View Full Version : Not usually a portrait person

07-16-2001, 09:24 PM
I'm not usually a portrait peerson (I usually hang out in the figure forum), but a friend asked me to do a portrait for her. I do a lot of compressed charcoal but my first attempt lost a lot of the detail I wanted, so I tried black prismacolor pencil.

This is the result.... any tips on how I can improve for the next one will be greatly appreciated. (I also posted this in the drawing forum for advice).


Thanks for viewing

07-17-2001, 05:29 AM
Hi Pete,

regarding the tip section... I can't give you any. I think your portrait is just beautyful. The shading and expression are excellent.

You are a portrait person.

Have a nice day

07-17-2001, 08:21 AM
This is a lovely image - great expression on the face. Can't tell of course how close the likeness is. Did you work from life or a photo?

I love some of the textures in this - especially the hair. The work on the hair and clothes looks very clean and crisp. However, the face seems to have lost a degree of crispness. Perhaps if you reserved some really white highlights on certain parts such as the nose (not everywhere, though. Don't over do it!). Likewise sharpen up the eyes with some real darks which would unite them more with the depth of tone on the hair.

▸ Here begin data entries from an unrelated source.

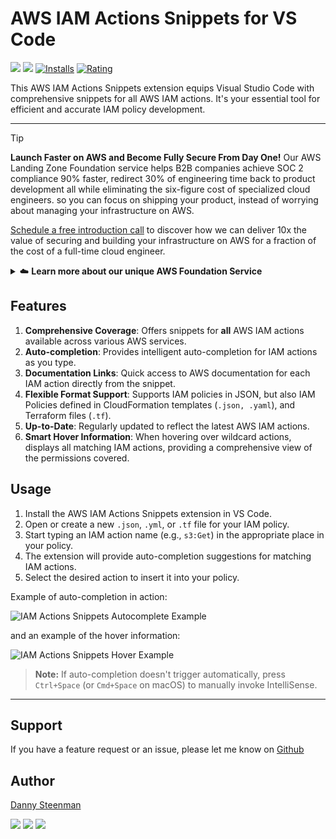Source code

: # AWS IAM Actions Snippets for VS Code

[![](https://img.shields.io/visual-studio-marketplace/v/dannysteenman.iam-actions-snippets?color=374151&label=Visual%20Studio%20Marketplace&labelColor=000&logo=visual-studio-code&logoColor=0098FF)](https://marketplace.visualstudio.com/items?itemName=dannysteenman.iam-actions-snippets)
[![](https://img.shields.io/visual-studio-marketplace/v/dannysteenman.iam-actions-snippets?color=374151&label=Open%20VSX%20Registry&labelColor=000&logo=data:image/svg+xml;base64,PD94bWwgdmVyc2lvbj0iMS4wIiBlbmNvZGluZz0idXRmLTgiPz4KPHN2ZyB2aWV3Qm94PSI0LjYgNSA5Ni4yIDEyMi43IiB4bWxucz0iaHR0cDovL3d3dy53My5vcmcvMjAwMC9zdmciPgogIDxwYXRoIGQ9Ik0zMCA0NC4yTDUyLjYgNUg3LjN6TTQuNiA4OC41aDQ1LjNMMjcuMiA0OS40em01MSAwbDIyLjYgMzkuMiAyMi42LTM5LjJ6IiBmaWxsPSIjYzE2MGVmIi8+CiAgPHBhdGggZD0iTTUyLjYgNUwzMCA0NC4yaDQ1LjJ6TTI3LjIgNDkuNGwyMi43IDM5LjEgMjIuNi0zOS4xem01MSAwTDU1LjYgODguNWg0NS4yeiIgZmlsbD0iI2E2MGVlNSIvPgo8L3N2Zz4=&logoColor=0098FF)](https://open-vsx.org/extension/dannysteenman/iam-actions-snippets)
[![Installs](https://img.shields.io/visual-studio-marketplace/i/dannysteenman.iam-actions-snippets 'Currently Installed')](https://marketplace.visualstudio.com/items?itemName=dannysteenman.iam-actions-snippets)
[![Rating](https://img.shields.io/visual-studio-marketplace/stars/dannysteenman.iam-actions-snippets)](https://marketplace.visualstudio.com/items?itemName=dannysteenman.iam-actions-snippets)

This AWS IAM Actions Snippets extension equips Visual Studio Code with comprehensive snippets for all AWS IAM actions. It's your essential tool for efficient and accurate IAM policy development.

---

> [!TIP]
> **Launch Faster on AWS and Become Fully Secure From Day One!** Our AWS Landing Zone Foundation service helps B2B companies achieve SOC 2 compliance 90% faster,  redirect 30% of engineering time back to product development all while eliminating the six-figure cost of specialized cloud engineers. so you can focus on shipping your product, instead of worrying about managing your infrastructure on AWS.
>
> [Schedule a free introduction call](https://towardsthecloud.com/contact) to discover how we can deliver 10x the value of securing and building your infrastructure on AWS for a fraction of the cost of a full-time cloud engineer.

<details><summary>☁️ <strong>Learn more about our unique AWS Foundation Service</strong></summary>

<br/>

Is AWS complexity draining your engineering resources? Most B2B startups and growing businesses struggle with overwhelming configuration options, time-consuming compliance requirements, and diverting valuable developer talent away from core product development. Without specialized AWS expertise, you risk security vulnerabilities, mounting technical debt, and delayed time-to-market. All while your competitors race ahead.

Traditional AWS consultancies only compound this problem. They're incentivized to bill by the hour, extending projects indefinitely rather than focusing on your business outcomes. We take the opposite approach. Our fixed-price subscription model proves how confident we are in delivering results, not just billable hours. We succeed when you succeed, aligning our incentives with your growth rather than your AWS complexity.

## Our Solution: Enterprise-Grade AWS Foundation

We deliver an enterprise-grade AWS Landing Zone built entirely in AWS CDK coupled with a support and consultacy foundation that grows with your business needs. Here's what we'll deliver to you:

### We deploy a [Secure and Compliant Landing Zone](https://towardsthecloud.com/services/aws-landing-zone)
- Multi-account architecture with proper security boundaries
  - Achieves a **100% score on the industry-standard [CIS AWS Foundation Benchmark](https://docs.aws.amazon.com/securityhub/latest/userguide/cis-aws-foundations-benchmark.html)**
  - **Achieves a 96% rating on AWS's own [foundational security best practices](https://docs.aws.amazon.com/securityhub/latest/userguide/fsbp-standard.html)**
- Setup entirely using AWS CDK (Infrastructure as Code)
- Budget monitoring and notifications across all accounts
- Deploy changes quickly through GitHub Actions
- We're continuously adding new features as listed on our [Roadmap](https://github.com/towardsthecloud/aws-cdk-landing-zone-roadmap)

### We upskill and accelerate your Developers
- They gain access to our library of ready-to-use, security-hardened AWS CDK components
- They receive guidance on how to utilize AWS best practices for your architecture so you avoid technical debt later on

### We monitor and maintain the multi-account setup & provide ongoing support
- Gain new Landing Zone features once they're released and get free maintenance and security updates
- Get priority support through Slack/Teams whenever you need assistance with infrastructure challenges
- We proactively do quarterly [security](https://towardsthecloud.com/services/aws-security-review) and [cost optimization](https://towardsthecloud.com/services/aws-cost-optimization) assessments to verify AWS account compliance and provide advice to reduce your AWS bill

### What This Means For Your Business
- **30% Lower TCO**: Cut your Total Cost of Ownership (TCO) by up to 30% through right-sized resources and architectural optimization while eliminating the $150K+ annual cost of a specialized AWS hire
- **Close Enterprise Deals Faster**: Win enterprise clients with SOC2 compliance ready in weeks instead of months - our clients report 50% faster sales cycles with security-conscious customers
- **Unleash Your Development Team**: Redirect up to 30% of engineering time from infrastructure back to revenue-generating product features with our pre-built, compliant components
- **Scale Without Infrastructure Headaches**: Grow from startup to enterprise without ever rebuilding your foundation - our architecture scales seamlessly from your first customer to your millionth

We deliver all of this as a [simple subscription service](https://towardsthecloud.com/pricing). No large upfront costs, no lock-in. You'll essentially get a solid and secure landing zone foundation + a decade of AWS expertise without having to hire a full-time Cloud Engineer.

<a href="https://towardsthecloud.com/contact"><img alt="Schedule a free introduction call" src="https://img.shields.io/badge/schedule%20a%20free%20introduction%20call-success.svg?style=for-the-badge"/></a>
</details>

## Features

1. **Comprehensive Coverage**: Offers snippets for **all** AWS IAM actions available across various AWS services.
2. **Auto-completion**: Provides intelligent auto-completion for IAM actions as you type.
3. **Documentation Links**: Quick access to AWS documentation for each IAM action directly from the snippet.
4. **Flexible Format Support**: Supports IAM policies in JSON, but also IAM Policies defined in CloudFormation templates (`.json, .yaml`), and Terraform files (`.tf`).
5. **Up-to-Date**: Regularly updated to reflect the latest AWS IAM actions.
6. **Smart Hover Information**: When hovering over wildcard actions, displays all matching IAM actions, providing a comprehensive view of the permissions covered.

## Usage

1. Install the AWS IAM Actions Snippets extension in VS Code.
2. Open or create a new `.json`, `.yml`, or `.tf` file for your IAM policy.
3. Start typing an IAM action name (e.g., `s3:Get`) in the appropriate place in your policy.
4. The extension will provide auto-completion suggestions for matching IAM actions.
5. Select the desired action to insert it into your policy.

Example of auto-completion in action:

![IAM Actions Snippets Autocomplete Example](https://raw.githubusercontent.com/dannysteenman/vscode-iam-actions-snippets/main/images/iam-actions-snippets-autocomplete-example.gif)

and an example of the hover information:

![IAM Actions Snippets Hover Example](https://raw.githubusercontent.com/dannysteenman/vscode-iam-actions-snippets/main/images/iam-actions-snippets-hover-example.gif)

> **Note:** If auto-completion doesn't trigger automatically, press `Ctrl+Space` (or `Cmd+Space` on macOS) to manually invoke IntelliSense.

---
## Support

If you have a feature request or an issue, please let me know on [Github](https://github.com/towardsthecloud/vscode-iam-actions-snippets/issues)

## Author

[Danny Steenman](https://towardsthecloud.com/about)

[![](https://img.shields.io/badge/LinkedIn-0077B5?style=for-the-badge&logo=linkedin&logoColor=white)](https://www.linkedin.com/company/towardsthecloud)
[![](https://img.shields.io/badge/X-000000?style=for-the-badge&logo=x&logoColor=white)](https://twitter.com/dannysteenman)
[![](https://img.shields.io/badge/GitHub-2b3137?style=for-the-badge&logo=github&logoColor=white)](https://github.com/towardsthecloud)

Personally - and this is just me I dare say - I am not a big fan of faded out, floating bodies. I think the composition would be much stronger if you cropped it so that her body met the bottom edge of the paper.

The other thing is that I would give the figure more space in front of her and less behind. That way she doesn't seem crowded by the edge of the paper - there is room to breathe.

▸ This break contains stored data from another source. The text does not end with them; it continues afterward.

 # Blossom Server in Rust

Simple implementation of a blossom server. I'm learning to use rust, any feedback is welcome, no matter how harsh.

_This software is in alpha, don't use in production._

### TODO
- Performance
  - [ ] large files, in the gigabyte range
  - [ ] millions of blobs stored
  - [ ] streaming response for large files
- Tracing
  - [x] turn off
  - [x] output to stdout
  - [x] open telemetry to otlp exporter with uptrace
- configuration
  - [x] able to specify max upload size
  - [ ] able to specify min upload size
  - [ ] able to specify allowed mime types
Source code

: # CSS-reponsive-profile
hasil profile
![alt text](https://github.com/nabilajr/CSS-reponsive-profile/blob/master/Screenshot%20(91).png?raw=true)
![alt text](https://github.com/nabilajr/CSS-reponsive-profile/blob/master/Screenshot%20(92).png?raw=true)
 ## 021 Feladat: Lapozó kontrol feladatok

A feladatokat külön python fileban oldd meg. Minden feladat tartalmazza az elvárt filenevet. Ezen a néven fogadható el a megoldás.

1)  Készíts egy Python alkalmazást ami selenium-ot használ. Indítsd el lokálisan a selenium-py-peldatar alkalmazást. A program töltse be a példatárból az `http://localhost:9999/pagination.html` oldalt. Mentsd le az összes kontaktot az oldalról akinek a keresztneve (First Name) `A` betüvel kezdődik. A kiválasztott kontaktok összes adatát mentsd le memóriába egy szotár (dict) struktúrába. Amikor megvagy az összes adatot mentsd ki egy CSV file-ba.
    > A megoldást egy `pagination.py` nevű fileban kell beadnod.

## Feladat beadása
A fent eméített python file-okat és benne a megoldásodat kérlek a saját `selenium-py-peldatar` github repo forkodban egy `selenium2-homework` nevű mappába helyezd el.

Overall, though, I do think this is a lovely picture and I hope you will post again in this forum.

07-17-2001, 01:35 PM
Originally posted by sandrafletcher

Personally - and this is just me I dare say - I am not a big fan of faded out, floating bodies. I think the composition would be much stronger if you cropped it so that her body met the bottom edge of the paper.

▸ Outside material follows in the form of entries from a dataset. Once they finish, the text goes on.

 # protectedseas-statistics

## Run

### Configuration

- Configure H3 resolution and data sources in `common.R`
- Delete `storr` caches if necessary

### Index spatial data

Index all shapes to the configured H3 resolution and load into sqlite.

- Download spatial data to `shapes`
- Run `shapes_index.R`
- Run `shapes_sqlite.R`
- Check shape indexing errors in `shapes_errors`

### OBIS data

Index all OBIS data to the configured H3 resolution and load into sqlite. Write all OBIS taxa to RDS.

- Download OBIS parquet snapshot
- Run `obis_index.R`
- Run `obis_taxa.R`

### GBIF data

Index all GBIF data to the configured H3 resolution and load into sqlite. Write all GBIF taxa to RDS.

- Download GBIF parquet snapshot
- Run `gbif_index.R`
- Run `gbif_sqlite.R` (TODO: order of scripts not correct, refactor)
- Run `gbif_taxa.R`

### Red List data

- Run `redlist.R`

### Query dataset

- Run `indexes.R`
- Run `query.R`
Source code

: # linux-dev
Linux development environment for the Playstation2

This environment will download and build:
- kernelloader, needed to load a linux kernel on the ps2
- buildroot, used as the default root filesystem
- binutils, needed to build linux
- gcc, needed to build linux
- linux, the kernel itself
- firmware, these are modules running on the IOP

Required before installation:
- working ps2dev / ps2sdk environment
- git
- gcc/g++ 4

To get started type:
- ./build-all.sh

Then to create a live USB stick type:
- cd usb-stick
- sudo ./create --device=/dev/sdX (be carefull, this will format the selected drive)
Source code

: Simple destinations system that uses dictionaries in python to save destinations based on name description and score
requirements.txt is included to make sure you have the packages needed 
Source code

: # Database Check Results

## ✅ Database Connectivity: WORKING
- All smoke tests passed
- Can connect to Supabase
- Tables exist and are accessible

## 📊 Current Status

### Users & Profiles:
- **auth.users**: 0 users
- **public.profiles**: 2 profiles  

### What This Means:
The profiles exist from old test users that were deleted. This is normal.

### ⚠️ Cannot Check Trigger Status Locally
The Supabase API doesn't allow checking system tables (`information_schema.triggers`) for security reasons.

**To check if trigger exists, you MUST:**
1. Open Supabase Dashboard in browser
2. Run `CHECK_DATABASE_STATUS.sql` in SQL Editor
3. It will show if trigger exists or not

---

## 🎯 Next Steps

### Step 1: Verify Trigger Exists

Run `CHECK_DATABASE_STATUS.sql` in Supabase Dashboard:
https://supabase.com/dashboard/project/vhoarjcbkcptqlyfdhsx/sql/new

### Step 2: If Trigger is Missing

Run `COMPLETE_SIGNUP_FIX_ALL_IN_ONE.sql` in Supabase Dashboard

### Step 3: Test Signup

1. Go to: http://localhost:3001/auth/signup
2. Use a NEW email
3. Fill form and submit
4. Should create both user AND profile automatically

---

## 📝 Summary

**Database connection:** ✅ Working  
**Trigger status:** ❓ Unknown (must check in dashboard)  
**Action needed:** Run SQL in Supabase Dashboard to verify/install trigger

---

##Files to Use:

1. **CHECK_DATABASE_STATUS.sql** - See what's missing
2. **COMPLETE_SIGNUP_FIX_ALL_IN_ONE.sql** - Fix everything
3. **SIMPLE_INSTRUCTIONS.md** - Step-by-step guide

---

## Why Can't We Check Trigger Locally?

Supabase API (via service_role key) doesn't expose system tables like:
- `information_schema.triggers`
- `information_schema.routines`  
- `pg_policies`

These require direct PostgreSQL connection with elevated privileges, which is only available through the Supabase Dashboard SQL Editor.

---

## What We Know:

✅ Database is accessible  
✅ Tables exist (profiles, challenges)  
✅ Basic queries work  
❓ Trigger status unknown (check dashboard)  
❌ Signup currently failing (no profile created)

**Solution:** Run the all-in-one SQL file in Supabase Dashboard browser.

I am in serious agreement with Sandra here. If your figure is gonna fade out at the bottom, you need to do in in a sensitive, dynamic way, rather than the simple, static fade parallel with the bottom of the picture we see here. Why not continue the diagonal of the pearls on the forward edge off the page, and back up the directional flow by supporting it with the dark pattern on the sweater in the same area? I would deemphasise the matching pattern on the left, it's direction is distracting.

I also agree about the use of some highlights in the face.

The prismacolor black has introduced a major problem here. It is the darkest thing in the piece, has the hardest edges and the highest contrast, and is concentrated in the hair, which is really background material in a portrait. You want the attention to go to the face and eyes, not the hair! The eyes of the viewer go first to the areas of highest contrast and sharpness. If this was a painting, it would be easy to fix this problen by either lightening the hair or by going with a dark background. Lightening the hair wont work in prismacolor, though, and darkening the background (it would have to be closer in value to the hair than to the skin for it to work) is going to require a lot of labor and rethinking the whole value structure of the piece.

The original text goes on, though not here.